It's not such a far-flung notion. As Tepfer points out, the way Bach strips the Aria's melody but uses its harmony to express new ideas in the variations is akin to contemporary jazz improv. Plus in Bach's day improvising during a performance was par for the course.
Still, there aren't many pianists who could pull this off quite so well. Tepfer has the dexterity to give a persuasive enough account of Bach's score unadorned, and the stamina to cope with a good extra half hour of music. He didn't meddle much with the original notes but his delivery was his own: the Aria was unapologetically sentimental, oozing rubato and pedal, and the variations were jazzed-up with spiky articulation and off-beat emphases. It was all playfully done; Tepfer's job title "jazz pianist" allows him a kind freedom that many a "classical pianist" would struggle to achieve.

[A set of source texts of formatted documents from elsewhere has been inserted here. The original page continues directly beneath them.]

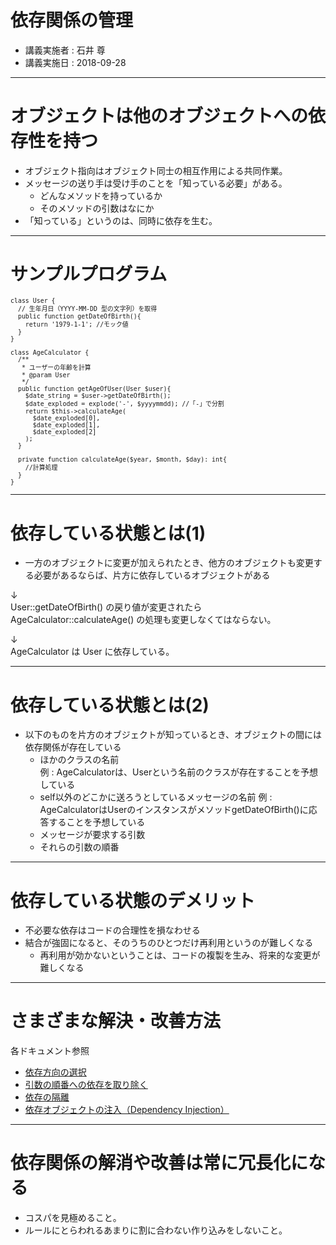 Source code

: # 依存関係の管理
* 講義実施者 : 石井 尊
* 講義実施日 : 2018-09-28

---
# オブジェクトは他のオブジェクトへの依存性を持つ
* オブジェクト指向はオブジェクト同士の相互作用による共同作業。
* メッセージの送り手は受け手のことを「知っている必要」がある。
  * どんなメソッドを持っているか
  * そのメソッドの引数はなにか
* 「知っている」というのは、同時に依存を生む。

---
# サンプルプログラム

<span style="font-size: smaller;">

```
class User {
  // 生年月日（YYYY-MM-DD 型の文字列）を取得
  public function getDateOfBirth(){
    return '1979-1-1'; //モック値
  }
}
```

```
class AgeCalculator {
  /**
   * ユーザーの年齢を計算
   * @param User
   */
  public function getAgeOfUser(User $user){
    $date_string = $user->getDateOfBirth();
    $date_exploded = explode('-', $yyyymmdd); //「-」で分割
    return $this->calculateAge(
      $date_exploded[0],
      $date_exploded[1],
      $date_exploded[2]
    );
  }

  private function calculateAge($year, $month, $day): int{
    //計算処理
  }
}
```

</span>

---
# 依存している状態とは(1)
* 一方のオブジェクトに変更が加えられたとき、他方のオブジェクトも変更する必要があるならば、片方に依存しているオブジェクトがある

↓  
User::getDateOfBirth() の戻り値が変更されたら  
AgeCalculator::calculateAge() の処理も変更しなくてはならない。

↓  
AgeCalculator は User に依存している。

---
# 依存している状態とは(2)
* 以下のものを片方のオブジェクトが知っているとき、オブジェクトの間には依存関係が存在している
  * ほかのクラスの名前  
    例 : AgeCalculatorは、Userという名前のクラスが存在することを予想している
  * self以外のどこかに送ろうとしているメッセージの名前
    例 : AgeCalculatorはUserのインスタンスがメソッドgetDateOfBirth()に応答することを予想している
  * メッセージが要求する引数
  * それらの引数の順番

---
# 依存している状態のデメリット
* 不必要な依存はコードの合理性を損なわせる
* 結合が強固になると、そのうちのひとつだけ再利用というのが難しくなる
  * 再利用が効かないということは、コードの複製を生み、将来的な変更が難しくなる

---
# さまざまな解決・改善方法
各ドキュメント参照

* [依存方向の選択](./dependency_direction.md)
* [引数の順番への依存を取り除く](./argument_order.md)
* [依存の隔離](../easy_to_understand/dependency_isolation.md)
* [依存オブジェクトの注入（Dependency Injection）](./dependency_injection.md)

---
# 依存関係の解消や改善は常に冗長化になる
* コスパを見極めること。
* ルールにとらわれるあまりに割に合わない作り込みをしないこと。
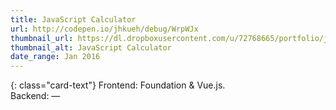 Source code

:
 ```yaml
---
title: JavaScript Calculator
url: http://codepen.io/jhkueh/debug/WrpWJx
thumbnail_url: https://dl.dropboxusercontent.com/u/72768665/portfolio/js_calc_thumbnail.png
thumbnail_alt: JavaScript Calculator
date_range: Jan 2016
---
```


{: class="card-text"}
Frontend: Foundation & Vue.js.  
Backend: — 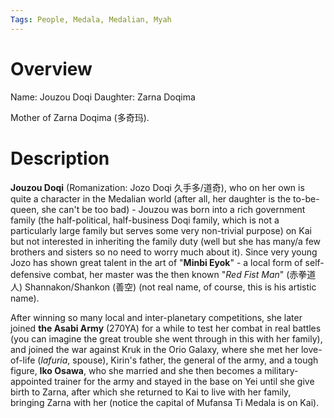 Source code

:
 ```yaml
---
Tags: People, Medala, Medalian, Myah
---
```


# Overview

Name: Jouzou Doqi
Daughter: Zarna Doqima

Mother of Zarna Doqima (多奇玛).

# Description

<!--(Remark) Jouzou's background sounds too simple and straightforward (or maybe not simple enough). Need a bit more artisy in this story. (Remark) Consider add more flesh and a little bit of twist. Though in general as some 武术之人 it makes for a life of devotion so we should in general keep it as clean and as straightforward as possible.-->

**Jouzou Doqi** (Romanization: Jozo Doqi 久手多/道奇), who on her own is quite a character in the Medalian world (after all, her daughter is the to-be-queen, she can't be too bad) - Jouzou was born into a rich government family (the half-political, half-business Doqi family, which is not a particularly large family but serves some very non-trivial purpose) on Kai but not interested in inheriting the family duty (well but she has many/a few brothers and sisters so no need to worry much about it). Since very young Jozo has shown great talent in the art of "**Minbi Eyok**" - a local form of self-defensive combat, her master was the then known "*Red Fist Man*" (赤拳道人) Shannakon/Shankon (善空) <!--(Comment) This sounds too much like Japanese, consider shorten to Shankon.--> (not real name, of course, this is his artistic name). 

After winning so many local and inter-planetary competitions, she later joined **the Asabi Army** (270YA) for a while to test her combat in real battles (you can imagine the great trouble she went through in this with her family), and joined the war against Kruk in the Orio Galaxy, where she met her love-of-life (*lafuria*, spouse), Kirin's father, the general of the army, and a tough figure, **Iko Osawa**, who she married and she then becomes a military-appointed trainer for the army and stayed in the base on Yei until she give birth to Zarna, after which she returned to Kai to live with her family, bringing Zarna with her (notice the capital of Mufansa Ti Medala is on Kai).
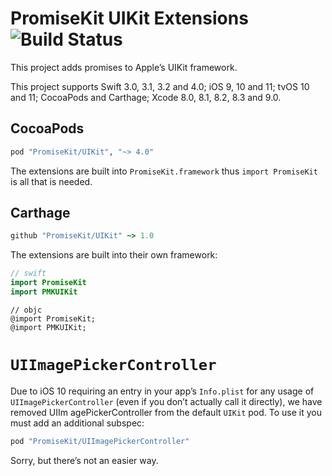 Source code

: # PromiseKit UIKit Extensions ![Build Status]

This project adds promises to Apple’s UIKit framework.

This project supports Swift 3.0, 3.1, 3.2 and 4.0; iOS 9, 10 and 11; tvOS 10 and
11; CocoaPods and Carthage; Xcode 8.0, 8.1, 8.2, 8.3 and 9.0.

## CocoaPods

```ruby
pod "PromiseKit/UIKit", "~> 4.0"
```

The extensions are built into `PromiseKit.framework` thus `import PromiseKit` is
all that is needed.

## Carthage

```ruby
github "PromiseKit/UIKit" ~> 1.0
```

The extensions are built into their own framework:

```swift
// swift
import PromiseKit
import PMKUIKit
```

```objc
// objc
@import PromiseKit;
@import PMKUIKit;
```

# `UIImagePickerController`

Due to iOS 10 requiring an entry in your app’s `Info.plist` for any usage of `UIImagePickerController` (even if you don’t actually call it directly), we have removed UIIm agePickerController from the default `UIKit` pod. To use it you must add an additional subspec:

```ruby
pod "PromiseKit/UIImagePickerController"
```

Sorry, but there’s not an easier way.


[Build Status]: https://travis-ci.org/PromiseKit/UIKit.svg?branch=master
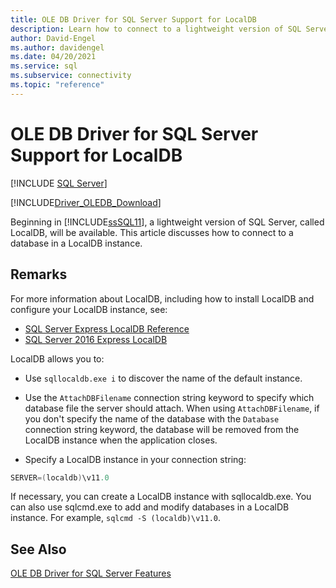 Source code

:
 ```yaml
---
title: OLE DB Driver for SQL Server Support for LocalDB
description: Learn how to connect to a lightweight version of SQL Server, called LocalDB, using OLE DB Driver for SQL Server.
author: David-Engel
ms.author: davidengel
ms.date: 04/20/2021
ms.service: sql
ms.subservice: connectivity
ms.topic: "reference"
---
```

# OLE DB Driver for SQL Server Support for LocalDB

[!INCLUDE [SQL Server](../../../includes/applies-to-version/sql-asdb-asdbmi-asa-pdw.md)]

[!INCLUDE[Driver_OLEDB_Download](../../../includes/driver_oledb_download.md)]

Beginning in [!INCLUDE[ssSQL11](../../../includes/sssql11-md.md)], a lightweight version of SQL Server, called LocalDB, will be available. This article discusses how to connect to a database in a LocalDB instance.

## Remarks

For more information about LocalDB, including how to install LocalDB and configure your LocalDB instance, see:

- [SQL Server Express LocalDB Reference](../../../relational-databases/sql-server-express-localdb-reference.md)
- [SQL Server 2016 Express LocalDB](../../../database-engine/configure-windows/sql-server-express-localdb.md)

LocalDB allows you to:

- Use `sqllocaldb.exe i` to discover the name of the default instance.

- Use the `AttachDBFilename` connection string keyword to specify which database file the server should attach. When using `AttachDBFilename`, if you don't specify the name of the database with the `Database` connection string keyword, the database will be removed from the LocalDB instance when the application closes.

- Specify a LocalDB instance in your connection string:

```cpp
SERVER=(localdb)\v11.0
```

 If necessary, you can create a LocalDB instance with sqllocaldb.exe. You can also use sqlcmd.exe to add and modify databases in a LocalDB instance. For example, `sqlcmd -S (localdb)\v11.0`.

## See Also

[OLE DB Driver for SQL Server Features](oledb-driver-for-sql-server-features.md)
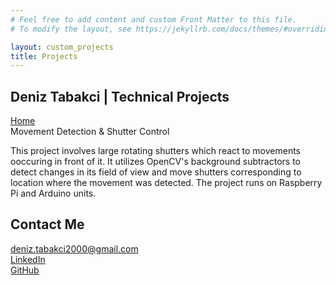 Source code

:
 ```yaml
---
# Feel free to add content and custom Front Matter to this file.
# To modify the layout, see https://jekyllrb.com/docs/themes/#overriding-theme-defaults

layout: custom_projects
title: Projects
---
```

<!-- Section 1: Introduction -->
<section class="introduction">
  <div class="intro-left">
    <div class="name">
      <h1>Deniz Tabakci | Technical Projects</h1>
    </div>
  </div>
  <div class="intro-right">
    <div class="bar">
      <a href="{{ '/' | relative_url }}" class="button">Home</a>
    </div>
  </div>
</section>

<!-- Section 2: Projects -->
<section class="projects">
  <div class="project-row">
    <div class="project-title">Movement Detection & Shutter Control</div>
    <div class="project-description">
        <p>This project involves large rotating shutters which react to movements ooccuring in front of it. It utilizes OpenCV's background subtractors to detect changes in its field of view and move shutters corresponding to location where the movement was detected. The project runs on Raspberry Pi and Arduino units.</p>
    </div>
  </div>
 
</section>

<!-- Section 3: Contact -->
<div class="contact">
  <h2>Contact Me</h2>
  <div class="contact-info">
    <div class="contact-item">
      <i class="fa fa-envelope" aria-hidden="true"></i><a href="mailto:deniz.tabakci2000@gmail.com">deniz.tabakci2000@gmail.com</a>
    </div>
    <div class="contact-item">
      <i class="fa-brands fa-linkedin" aria-hidden="true"></i><a href="https://www.linkedin.com/in/deniz-tabakci/" target="_blank">LinkedIn</a>
    </div>
    <div class="contact-item">
      <i class="fa-brands fa-github" aria-hidden="true"></i><a href="https://github.com/deniztab" target="_blank">GitHub</a>
    </div>
  </div>
</div>
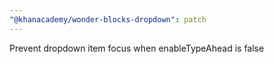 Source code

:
 ```yaml
---
"@khanacademy/wonder-blocks-dropdown": patch
---
```


Prevent dropdown item focus when enableTypeAhead is false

The improvisations themselves were brief and bold, each reflecting on the preceding variation, each culminating in a careful denouement. Often Tepfer's left hand extended Bach's figurations while his right hand went off exploring – the language was angular and boisterous, and had the effect not of making Bach's originals sound sober but of highlighting their own inventiveness. And that is precisely the point. Tepfer's Goldberg project is not an exercise in self-aggrandisement; it's the fondest form of respect. His final improvisation opened up a vast and peaceful space that made the returning Aria sound both timeless and utterly transformed.